Например, в год, когда началась война, Бакст, его ближайший сотрудник с первых часов возникновения антрепризы, писал мне из Женевы:
«Я нахожусь здесь в ожидании Стравинского, с ним поеду в Рим на его концерты (я должен написать там несколько портретов) и счастлив, что поеду не один, так как буду стараться изо всех сил избегать этого грязного эксплуататора (sic!), имя которого Серж. Между прочим, думаете, он мне заплатил? Ничего подобного! Он только вернул мне то, что я ему одолжил. Но мне отвратительны и он, и его деньги. После того как этим летом я продал много картин в Америке, могу бросить его деньги ему в лицо!»
Этот «грязный эксплуататор» на самом деле пожертвовал всем для успеха антрепризы и славы артистов, лучшие из которых двадцать лет жили благодаря ему, и все — почти без исключения — обзывали его последними словами! Как не могли они понять, какой гигантский груз представляет «Русский балет»? Однажды утром Бакст спустился завтракать с фонарем под глазом и видом собаки, готовой всех перекусать.

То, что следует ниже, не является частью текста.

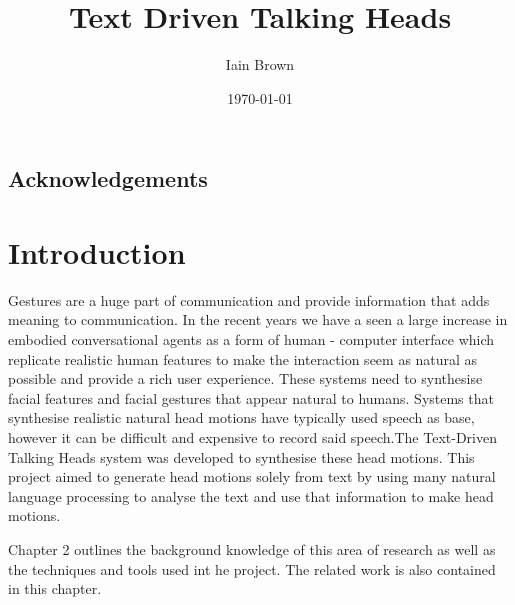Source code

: \documentclass[bsc,frontabs,twoside,singlespacing,parskip]{infthesis}
\begin{document}
\title{Text Driven Talking Heads}

\author{Iain Brown}

\date{\today}
\maketitle
\section*{Acknowledgements}
\tableofcontents

\chapter{Introduction}

Gestures are a huge part of communication \cite{kendon} and provide information that adds meaning to communication. In the recent years we have a seen a large increase in embodied conversational agents as a form of human - computer interface which replicate realistic human features to make the interaction seem as natural as possible and provide a rich user experience. These systems need to synthesise facial features and facial gestures that appear natural to humans. Systems that synthesise realistic natural head motions have typically used speech as base, however it can be difficult and expensive to record said speech.The Text-Driven Talking Heads system was developed to synthesise these head motions. This project aimed to generate head motions solely from text by using many natural language processing to analyse the text and use that information to make head motions.

Chapter 2 outlines the background knowledge of this area of research as well as the techniques and tools used int he project. The related work is also contained in this chapter.
\end{document}
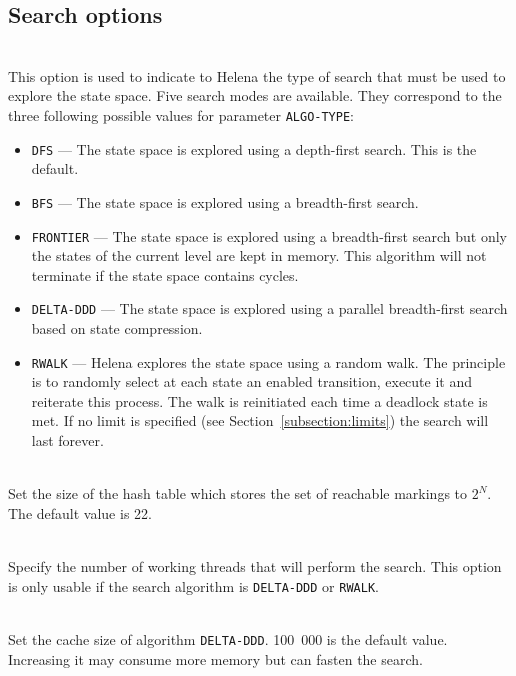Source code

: \subsection{Search options}
\begin{description}
\item{}\\ This option is used
  to indicate to Helena the type of search that must be used to
  explore the state space. Five search modes are available. They
  correspond to the three following possible values for parameter
  \texttt{ALGO-TYPE}:
\begin{itemize}
\item\texttt{DFS} --- The state space is explored using a depth-first
  search.  This is the default.
\item\texttt{BFS} --- The state space is explored using a
  breadth-first search.
\item\texttt{FRONTIER} --- The state space is explored using a
  breadth-first search but only the states of the current level are
  kept in memory.  This algorithm will not terminate if the state
  space contains cycles.
\item\texttt{DELTA-DDD} --- The state space is explored using a
  parallel breadth-first search based on state compression.
\item\texttt{RWALK} --- Helena explores the state space using a
  random walk.  The principle is to randomly select at each state an
  enabled transition, execute it and reiterate this process.  The walk
  is reinitiated each time a deadlock state is met.  If no limit is
  specified (see Section~\ref{subsection:limits}) the search will last
  forever.
\end{itemize}
\item{}\\ Set the size of the hash table
  which stores the set of reachable markings to $2^N$.  The default
  value is 22.
\item{}\\ Specify the number of working
  threads that will perform the search.  This option is only usable if
  the search algorithm is \texttt{DELTA-DDD} or \texttt{RWALK}.
\item{}\\ Set the cache size of
  algorithm \texttt{DELTA-DDD}.  100~000 is the default value.
  Increasing it may consume more memory but can fasten the search.
\end{description}


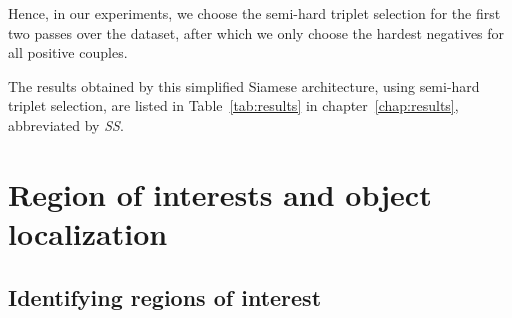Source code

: Hence, in our experiments, we choose the semi-hard triplet selection
for the first two passes over the dataset, after which we only choose
the hardest negatives for all positive couples.

The results obtained by this simplified Siamese architecture, using semi-hard
triplet selection, are listed in Table~\ref{tab:results} in chapter~\ref{chap:results}, abbreviated by \emph{SS}.

\section{Region of interests and object localization}\label{sec:analysisprev}
\subsection{Identifying regions of interest}\label{sec:roi}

Когда его спросили, что случилось, он злобно ответил: «Не беспокойтесь. Мне просто только что позвонил Дягилев…»
Одним из очень немногих (если оставить в стороне Дебюсси, который сначала возражал против того, как хотят использовать его музыку, а потом этим гордился), у которого ссора с Сержем произошла не из-за денег, был Морис Равель. Его партитура «Дафниса и Хлои», довольно неровная, содержала в себе десять минут музыки такой идеальной, что ее одной достаточно, чтобы обессмертить имя композитора. Но, несмотря на превосходные декорации Бакста, очень хорошую хореографию Фокина, балет не имел успеха, которого бесспорно заслуживал, только потому, что шел в один сезон с «Фавном», привлекшим все внимание публики и критики. С самого начала «Дафнис» не рассматривался как «гвоздь» сезона и в процессе репетиций не раз подвергался тщательной переделке. Поэтому, когда в 1920 году Равель получил новое предложение сотрудничать с Дягилевым, у него возникли некоторые опасения. Его сочинение, которое в конце концов так и не поставил «Русский балет», первоначально называлось «Вена» (теперь оно получило известность как «Вальс»).
«Тысячу раз благодарю за Ваше письмо. Оно меня успокоило, — писал он мне. — Что Вы хотите? Мое беспокойство извинительно: бедный «Дафнис» немало пострадал от Дягилева. Но должен признать, что это было «взаимно»: немногие произведения приносили Дягилеву столько неприятностей, хотя его вины в этом не было[213].
Теперь поговорим о «Вене»[214]… простите, сейчас это называется «Вальс».
Прежде всего прошу извинить меня, но мне неизвестно, в Париже ли Серж, а как Вы знаете, он мне не отвечает.
Моя хореографическая поэма будет, без сомнения, закончена и даже оркестрована к концу месяца, и я смогу дать ее Дягилеву. Но меня бы очень устроило, если он сможет подождать до середины февраля. В это время я обязательно должен буду провести несколько дней в Париже (2 первых прослушивания у Падлу и другие дела). Приеду дней на двенадцать и тут же вернусь, чтобы работать… Батон[215] ждет, когда я ему уточню время…»
Батон не репетировал с «Балетом». «Вальс» не понравился Сержу (не музыка как таковая, а с точки зрения тех возможностей, какие она дает хореографу). Он категорически заявил, что это восхитительный вальс, но его сценическое воплощение невозможно. Дягилев был непреклонен, когда дело касалось его спектаклей. Никакие соображения о заключенном договоре или даже о задетом самолюбии не могли поколебать его. Отсюда ссора с Равелем.